変わり者たちの秘密基地 国立民族学博物館:ミンパクチャン著のレビューです。

☞読書ポイント
感想・あらすじ
ずっと気になっている大阪の国立民俗博物館。この本を読んでさらに行きたい気持ちが高まりました。いや、もう、国内では今一番行きたい場所かもしれません(笑)
日本のいち博物館にすぎないのに、なんでこんなにも気になるのか。あれはたしか、旧ツイッターで「ビーズバッグの貴重さ」を、この博物館の方が訴えていて、「家に眠っているビーズバッグは捨てずにミンパクに送って!」というツイートを見たのがきっかけでした。

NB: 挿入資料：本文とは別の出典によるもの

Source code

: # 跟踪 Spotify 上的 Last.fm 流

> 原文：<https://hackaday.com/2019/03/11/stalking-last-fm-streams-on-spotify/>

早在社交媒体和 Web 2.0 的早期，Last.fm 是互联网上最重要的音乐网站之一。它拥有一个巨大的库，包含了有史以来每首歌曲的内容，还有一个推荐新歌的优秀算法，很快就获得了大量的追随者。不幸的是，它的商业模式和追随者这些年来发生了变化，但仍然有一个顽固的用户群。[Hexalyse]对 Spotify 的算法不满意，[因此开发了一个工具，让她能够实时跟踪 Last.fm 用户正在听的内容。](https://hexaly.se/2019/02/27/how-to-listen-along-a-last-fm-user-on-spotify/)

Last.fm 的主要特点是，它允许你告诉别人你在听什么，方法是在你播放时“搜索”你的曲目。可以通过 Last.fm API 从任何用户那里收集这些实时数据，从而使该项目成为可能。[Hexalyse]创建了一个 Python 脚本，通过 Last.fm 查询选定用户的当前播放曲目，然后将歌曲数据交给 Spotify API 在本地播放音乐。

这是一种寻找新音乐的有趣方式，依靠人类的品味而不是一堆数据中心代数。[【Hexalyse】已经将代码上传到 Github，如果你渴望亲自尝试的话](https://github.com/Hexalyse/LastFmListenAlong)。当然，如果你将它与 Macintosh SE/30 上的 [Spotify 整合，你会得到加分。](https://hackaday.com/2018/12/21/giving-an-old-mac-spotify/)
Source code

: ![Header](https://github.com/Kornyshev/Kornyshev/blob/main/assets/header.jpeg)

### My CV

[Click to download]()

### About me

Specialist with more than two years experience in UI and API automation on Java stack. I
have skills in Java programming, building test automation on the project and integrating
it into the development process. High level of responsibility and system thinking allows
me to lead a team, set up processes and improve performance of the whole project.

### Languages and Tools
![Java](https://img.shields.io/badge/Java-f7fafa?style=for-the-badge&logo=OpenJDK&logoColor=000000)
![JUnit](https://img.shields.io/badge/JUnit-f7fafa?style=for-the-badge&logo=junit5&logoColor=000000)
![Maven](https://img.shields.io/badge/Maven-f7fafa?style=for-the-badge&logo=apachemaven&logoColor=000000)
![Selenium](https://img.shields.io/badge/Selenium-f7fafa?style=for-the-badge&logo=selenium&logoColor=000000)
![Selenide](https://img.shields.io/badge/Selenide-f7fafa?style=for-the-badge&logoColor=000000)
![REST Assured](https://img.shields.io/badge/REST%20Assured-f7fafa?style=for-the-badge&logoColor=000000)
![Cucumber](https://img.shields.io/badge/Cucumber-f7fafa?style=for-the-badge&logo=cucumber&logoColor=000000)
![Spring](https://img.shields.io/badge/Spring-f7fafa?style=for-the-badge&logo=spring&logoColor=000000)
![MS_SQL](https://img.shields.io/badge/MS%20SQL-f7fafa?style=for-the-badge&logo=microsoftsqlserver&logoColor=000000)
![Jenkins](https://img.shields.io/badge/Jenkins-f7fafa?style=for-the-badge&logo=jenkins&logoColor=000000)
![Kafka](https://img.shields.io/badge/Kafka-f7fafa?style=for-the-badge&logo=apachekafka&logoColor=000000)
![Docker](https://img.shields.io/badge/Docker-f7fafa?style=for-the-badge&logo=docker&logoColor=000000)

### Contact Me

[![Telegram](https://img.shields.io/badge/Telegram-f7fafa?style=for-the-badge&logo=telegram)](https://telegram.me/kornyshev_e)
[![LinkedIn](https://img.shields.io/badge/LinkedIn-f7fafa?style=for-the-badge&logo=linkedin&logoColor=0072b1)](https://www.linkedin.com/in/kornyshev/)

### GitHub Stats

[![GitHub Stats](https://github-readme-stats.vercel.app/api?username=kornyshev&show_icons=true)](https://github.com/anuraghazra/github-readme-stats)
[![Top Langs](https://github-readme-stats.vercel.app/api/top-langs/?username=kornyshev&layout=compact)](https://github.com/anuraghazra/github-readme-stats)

わたしはアンティークのビーズバッグが大好きで集めているのですが、それを博物館の方が声を大にしてその貴重さを言ってくれていることにとても驚いた.....と同時に、あの時博物館に集まってきたビーズバッグがどうなったのか、えらく気になっているからです。
あれからこの博物館の名称がやたら目に入るようになった。たまたま読んだ本に、民博の不思議話が登場したりで、ちょこちょことこの博物館はわたしにアピールをしてくる(笑)そんなこんなで、この本もたまたま新刊をリサーチしていたら目に飛び込んできた一冊。

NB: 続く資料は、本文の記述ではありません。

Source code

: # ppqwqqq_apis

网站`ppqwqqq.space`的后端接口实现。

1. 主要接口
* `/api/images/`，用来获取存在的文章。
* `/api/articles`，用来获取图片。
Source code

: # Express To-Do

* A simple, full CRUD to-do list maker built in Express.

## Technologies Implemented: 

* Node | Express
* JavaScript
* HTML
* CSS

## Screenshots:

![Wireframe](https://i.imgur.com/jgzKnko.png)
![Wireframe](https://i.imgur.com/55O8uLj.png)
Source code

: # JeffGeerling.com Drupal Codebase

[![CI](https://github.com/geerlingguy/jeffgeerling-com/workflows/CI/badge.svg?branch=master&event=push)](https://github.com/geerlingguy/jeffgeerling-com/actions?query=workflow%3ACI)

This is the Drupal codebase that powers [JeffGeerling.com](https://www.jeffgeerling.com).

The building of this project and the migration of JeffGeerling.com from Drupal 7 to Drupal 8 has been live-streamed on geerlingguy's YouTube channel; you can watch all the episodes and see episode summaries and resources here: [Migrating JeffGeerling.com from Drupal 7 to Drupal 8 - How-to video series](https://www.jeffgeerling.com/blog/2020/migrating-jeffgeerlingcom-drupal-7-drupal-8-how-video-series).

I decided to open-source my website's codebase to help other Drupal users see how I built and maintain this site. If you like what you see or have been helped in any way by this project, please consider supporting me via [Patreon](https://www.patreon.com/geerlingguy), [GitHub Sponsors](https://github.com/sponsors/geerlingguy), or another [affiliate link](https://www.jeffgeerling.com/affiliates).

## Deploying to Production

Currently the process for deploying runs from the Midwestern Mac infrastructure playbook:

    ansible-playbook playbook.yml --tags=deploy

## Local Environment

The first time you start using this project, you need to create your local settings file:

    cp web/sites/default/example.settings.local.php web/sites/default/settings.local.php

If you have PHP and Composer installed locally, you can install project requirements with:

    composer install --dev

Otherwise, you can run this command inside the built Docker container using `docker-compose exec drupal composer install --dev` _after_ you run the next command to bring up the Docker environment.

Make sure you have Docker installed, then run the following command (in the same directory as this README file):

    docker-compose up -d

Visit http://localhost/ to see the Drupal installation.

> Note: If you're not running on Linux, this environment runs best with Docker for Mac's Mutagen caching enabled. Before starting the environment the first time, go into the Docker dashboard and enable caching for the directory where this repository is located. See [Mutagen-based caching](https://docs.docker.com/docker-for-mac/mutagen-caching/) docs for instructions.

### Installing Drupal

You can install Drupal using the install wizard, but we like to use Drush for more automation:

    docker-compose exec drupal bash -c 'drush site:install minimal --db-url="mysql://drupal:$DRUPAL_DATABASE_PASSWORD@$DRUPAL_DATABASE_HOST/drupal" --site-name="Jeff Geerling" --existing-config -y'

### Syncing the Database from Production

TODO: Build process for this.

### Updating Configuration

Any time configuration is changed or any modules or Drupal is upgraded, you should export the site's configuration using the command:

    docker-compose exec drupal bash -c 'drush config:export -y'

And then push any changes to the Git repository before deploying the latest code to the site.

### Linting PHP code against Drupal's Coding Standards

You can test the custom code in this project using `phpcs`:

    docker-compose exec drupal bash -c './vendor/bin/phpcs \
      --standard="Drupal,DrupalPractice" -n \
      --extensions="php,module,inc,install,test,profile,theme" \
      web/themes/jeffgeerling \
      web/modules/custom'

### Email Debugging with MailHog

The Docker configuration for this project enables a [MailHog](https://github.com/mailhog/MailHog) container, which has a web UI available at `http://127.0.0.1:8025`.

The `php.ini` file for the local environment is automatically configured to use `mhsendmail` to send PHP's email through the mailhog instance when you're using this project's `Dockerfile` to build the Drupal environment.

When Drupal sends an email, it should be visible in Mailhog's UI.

いや~この博物館、本当にちょっと変わり種というか、博物館という枠を超えたものがありびっくりです。新たな発見は、ここは国の研究機関でもあり、たくさんの学者が館内で研究をしているということ。大学院と博物館が合体した感じなんです。「変わり者たちの秘密基地」とはよく言ったもので、本当にちょっと変わった学者たちが集まっている。
そして「広い広い」と聞いてはいたが、想像できていなかった。本書を読んでその広さに驚愕。常設展示場は1周すると歩行距離約5キロという。ここに1万2千点。生活用具やら、祭りの楽器や仮面なんかが展示されている。展示されていなものは収蔵庫に収められているそうだが、その数34万7千点。どんだけ~~ですよ。ちゃんと観たいなら、やはり2日間は必要とも。ちょっとした散策というか、とにかくスニーカーで行くべし、とのこと。

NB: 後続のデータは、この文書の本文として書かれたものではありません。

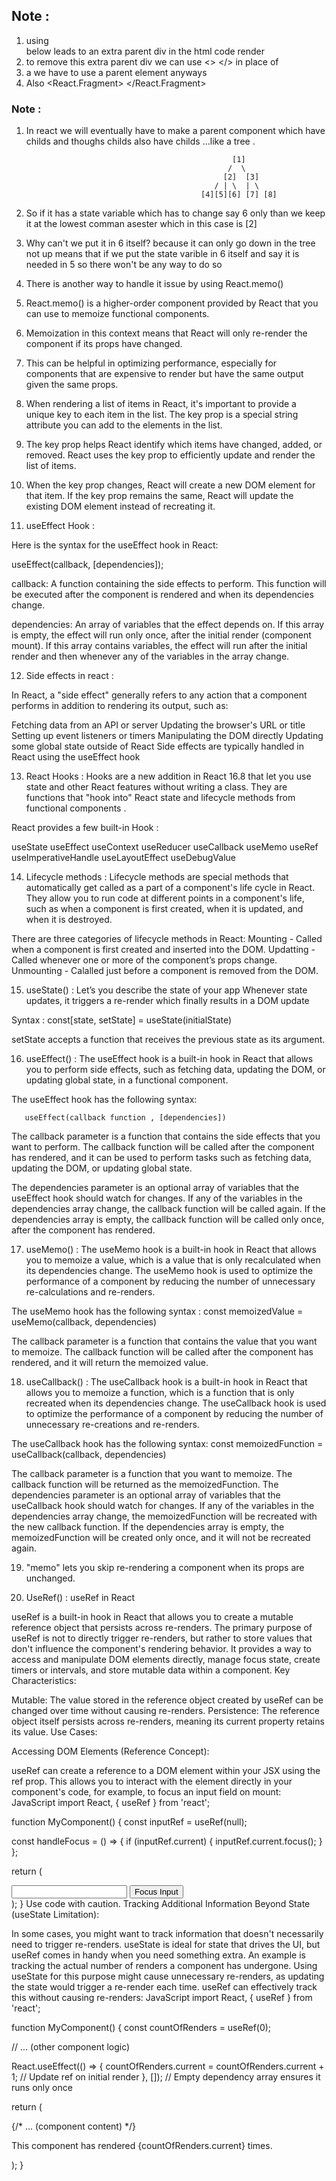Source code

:    
 ## Note : 
  1. using <div> </div> below leads to an extra parent div in the html code render 
  2. to remove this extra parent div we can use <> </> in place of <div> </div> 
  3. a we have to use a parent element anyways 
  4. Also <React.Fragment> </React.Fragment> 
  



### Note : 
1. In react we will eventually have to make a parent component which have childs and thoughs childs also have childs ...like a tree . 
                           
                                                     [1]
                                                    /  \   
                                                   [2]  [3]
                                                 / | \  | \
                                              [4][5][6] [7] [8]

2. So if it has a state variable which has to change say 6 only than we keep it at the lowest comman  asester which in this case is [2] 

3. Why can't we put it in 6 itself? because it can only go down in the tree not up means that if we put the state varible in 6 itself and say it is needed in 5 so there won't be any way to do so 

4. There is another way to handle it issue by using React.memo()

5. React.memo() is a higher-order component provided by React that you can use to memoize functional components.

6. Memoization in this context means that React will only re-render the component if its props have changed. 

7. This can be helpful in optimizing performance, especially for components that are expensive to render but have the same output given the same props.

8. When rendering a list of items in React, it's important to provide a unique key to each item in the list. The key prop is a special string attribute you can add to the elements in the list.

9. The key prop helps React identify which items have changed, added, or removed. React uses the key prop to efficiently update and render the list of items.

10. When the key prop changes, React will create a new DOM element for that item. If the key prop remains the same, React will update the existing DOM element instead of recreating it.

11. useEffect Hook : 

Here is the syntax for the useEffect hook in React:

useEffect(callback, [dependencies]);

callback: A function containing the side effects to perform. This function will be executed after the component is rendered and when its dependencies change.

dependencies: An array of variables that the effect depends on. If this array is empty, the effect will run only once, after the initial render (component mount). If this array contains variables, the effect will run after the initial render and then whenever any of the variables in the array change.

12. Side effects in react : 

In React, a "side effect" generally refers to any action that a component performs in addition to rendering its output, such as:

Fetching data from an API or server
Updating the browser's URL or title
Setting up event listeners or timers
Manipulating the DOM directly
Updating some global state outside of React
Side effects are typically handled in React using the useEffect hook 

13. React Hooks : 
Hooks are a new addition in React 16.8 that let you use state and other React features without writing a class. They are functions that "hook into" React state and lifecycle methods from functional components . 

React provides a few built-in Hook : 

useState
useEffect
useContext
useReducer
useCallback
useMemo
useRef
useImperativeHandle
useLayoutEffect
useDebugValue

14. Lifecycle methods : 
Lifecycle methods are special methods that automatically get called as a part of a component's life cycle in React. They allow you to run code at different points in a component's life, such as when a component is first created, when it is updated, and when it is destroyed.

There are three categories of lifecycle methods in React:
Mounting - Called when a component is first created and inserted into the DOM.
Updatting - Called whenever one or more of the component’s props change.
Unmounting - Calalled just before a component is removed from the DOM.

15. useState() : Let’s you describe the state of your app 
Whenever state updates, it triggers a re-render 
which finally results in a DOM update 

Syntax : const[state, setState] = useState(initialState)

setState accepts a function that receives the previous state as its argument.

16. useEffect() :  The useEffect hook is a built-in hook in React that allows you to perform side effects, such as fetching data, updating the DOM, or updating global state, in a functional component.

The useEffect hook has the following syntax:


       useEffect(callback function , [dependencies])

The callback parameter is a function that contains the side effects that you want to perform. The callback function will be called after the component has rendered, and it can be used to perform tasks such as fetching data, updating the DOM, or updating global state.

The dependencies parameter is an optional array of variables that the useEffect hook should watch for changes. If any of the variables in the dependencies array change, the callback function will be called again. If the dependencies array is empty, the callback function will be called only once, after the component has rendered.

17. useMemo() : The useMemo hook is a built-in hook in React that allows you to memoize a value, which is a value that is only recalculated when its dependencies change. The useMemo hook is used to optimize the performance of a component by reducing the number of unnecessary re-calculations and re-renders.

The useMemo hook has the following syntax : 
       const memoizedValue = useMemo(callback, dependencies)

The callback parameter is a function that contains the value that you want to memoize. The callback function will be called after the component has rendered, and it will return the memoized value. 

18. useCallback() : The useCallback hook is a built-in hook in React that allows you to memoize a function, which is a function that is only recreated when its dependencies change. The useCallback hook is used to optimize the performance of a component by reducing the number of unnecessary re-creations and re-renders.

The useCallback hook has the following syntax:
const memoizedFunction = useCallback(callback, dependencies)

The callback parameter is a function that you want to memoize. The callback function will be returned as the memoizedFunction. The dependencies parameter is an optional array of variables that the useCallback hook should watch for changes. If any of the variables in the dependencies array change, the memoizedFunction will be recreated with the new callback function. If the dependencies array is empty, the memoizedFunction will be created only once, and it will not be recreated again.

19. "memo" lets you skip re-rendering a component when its props are unchanged.

20. UseRef() : useRef in React

useRef is a built-in hook in React that allows you to create a mutable reference object that persists across re-renders.
The primary purpose of useRef is not to directly trigger re-renders, but rather to store values that don't influence the component's rendering behavior.
It provides a way to access and manipulate DOM elements directly, manage focus state, create timers or intervals, and store mutable data within a component.
Key Characteristics:

Mutable: The value stored in the reference object created by useRef can be changed over time without causing re-renders.
Persistence: The reference object itself persists across re-renders, meaning its current property retains its value.
Use Cases:

Accessing DOM Elements (Reference Concept):

useRef can create a reference to a DOM element within your JSX using the ref prop. This allows you to interact with the element directly in your component's code, for example, to focus an input field on mount:
JavaScript
import React, { useRef } from 'react';

function MyComponent() {
  const inputRef = useRef(null);

  const handleFocus = () => {
    if (inputRef.current) {
      inputRef.current.focus();
    }
  };

  return (
    <div>
      <input ref={inputRef} />
      <button onClick={handleFocus}>Focus Input</button>
    </div>
  );
}
Use code with caution.
Tracking Additional Information Beyond State (useState Limitation):

In some cases, you might want to track information that doesn't necessarily need to trigger re-renders. useState is ideal for state that drives the UI, but useRef comes in handy when you need something extra.
An example is tracking the actual number of renders a component has undergone. Using useState for this purpose might cause unnecessary re-renders, as updating the state would trigger a re-render each time. useRef can effectively track this without causing re-renders:
JavaScript
import React, { useRef } from 'react';

function MyComponent() {
  const countOfRenders = useRef(0);

  // ... (other component logic)

  React.useEffect(() => {
    countOfRenders.current = countOfRenders.current + 1; // Update ref on initial render
  }, []); // Empty dependency array ensures it runs only once

  return (
    <div>
      {/* ... (component content) */}
      <p>This component has rendered {countOfRenders.current} times.</p>
    </div>
  );
}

あと建物は黒川紀章さんデザインしたとか、膨大な資料や物をどう管理しているかなども非常に興味深い。外国から入って来るものが多い分、「虫」などの対策にも余念がない。本当に骨が折れる作業ですが、ここで働いている人々はたぶんきっとそういうことも含めて研究の一部として楽しんでいそうな雰囲気。
私たちがこの博物館に訪れ、他と違うとまず思うのは、展示資料に「触れる」ということ。他の博物館と方針が全く違う。もちろん「触ってはダメ」というものもあるらしいが、その他は「触ってはダメ」と書いていない。まぁ触ると言っても常識の範囲内でってことですが、このあたり、かなり大らかなんですよね。でも、実際はみんなあまり触れないそうです。ですよね~(笑)
ということで、働いている人、研究している人、展示物、余すとこなくおもしろいが詰まった博物館。読んでいるうちにますます魅力的に見えて来るじゃありませんか。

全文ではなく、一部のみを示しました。